Tulsa Artist Fellow Shane Darwent

Destiny Jade Green

Meet the Fellows takes you inside the studios of the 2019 Tulsa Artist Fellowship recipients for a look at their life and work. Since 2015, Tulsa Artist Fellowship has recruited artists and arts workers to Tulsa, where they “have the freedom to pursue their craft while contributing to a thriving arts community.” For more information, visit tulsaartistfellowship.org.


The Tulsa Voice: Can you tell us a little about your background and work?

Shane Darwent: I grew up in a suburb of Charleston, SC, called Mount Pleasant. Our family moved there at the beginning of a construction boom and it was a fascinating place to witness the growth of a region in terms of building and sprawl. I studied printmaking and photography at Maryland Institute College of Art in Baltimore and have since lived all over the East Coast and now Midwest. Baltimore, Brooklyn, New Orleans, Chattanooga, and Detroit are all cities I have lived in and witnessed similar trends. These experiences continue to provide fodder for my work, which essentially is an exploration of the built American landscape—the aspirations and pitfalls alike.

TTV: You’ve been a big force behind the work that’s been happening at Cameron Studios. Can you tell us a little about your involvement there, and how the culture of community collaboration intersects with your practice?

Darwent: Getting to work out of Cameron Studios has been amazing.
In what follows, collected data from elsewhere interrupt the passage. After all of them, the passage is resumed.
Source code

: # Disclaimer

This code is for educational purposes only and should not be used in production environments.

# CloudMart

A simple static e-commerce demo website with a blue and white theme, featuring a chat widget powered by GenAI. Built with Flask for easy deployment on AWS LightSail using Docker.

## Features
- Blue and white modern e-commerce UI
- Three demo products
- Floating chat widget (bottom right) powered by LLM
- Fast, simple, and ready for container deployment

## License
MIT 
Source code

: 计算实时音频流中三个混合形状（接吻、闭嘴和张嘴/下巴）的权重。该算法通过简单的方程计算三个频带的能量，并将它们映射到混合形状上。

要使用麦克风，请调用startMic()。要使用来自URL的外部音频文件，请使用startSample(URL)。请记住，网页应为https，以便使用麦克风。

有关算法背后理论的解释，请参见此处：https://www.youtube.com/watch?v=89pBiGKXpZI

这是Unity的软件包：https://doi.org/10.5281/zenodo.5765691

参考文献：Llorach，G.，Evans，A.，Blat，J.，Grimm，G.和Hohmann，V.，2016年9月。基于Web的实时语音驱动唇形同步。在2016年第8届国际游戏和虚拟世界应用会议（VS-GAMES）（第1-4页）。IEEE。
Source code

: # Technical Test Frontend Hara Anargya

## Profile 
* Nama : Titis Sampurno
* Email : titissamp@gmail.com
We are an outpost of four studios that are separated from the main Fellowship building in a space that is more raw and therefore a bit more flexible to programming. Nathan Young has been organizing experimental music shows at Cameron for a while now, and in recent months we’ve gotten together and turned one of the studios into a gallery/project space and also built out a reading room to house artist books, zines and journals. All of us involved, Nathan, Yatika Fields, Eric Sall and myself are eager to provide a space for the both the Fellowship and the greater Tulsa art scene to test out new and strange ideas.

TTV: Awnings of Tulsa is a local company that has helped produce some of your sculptures. Can you talk about that relationship?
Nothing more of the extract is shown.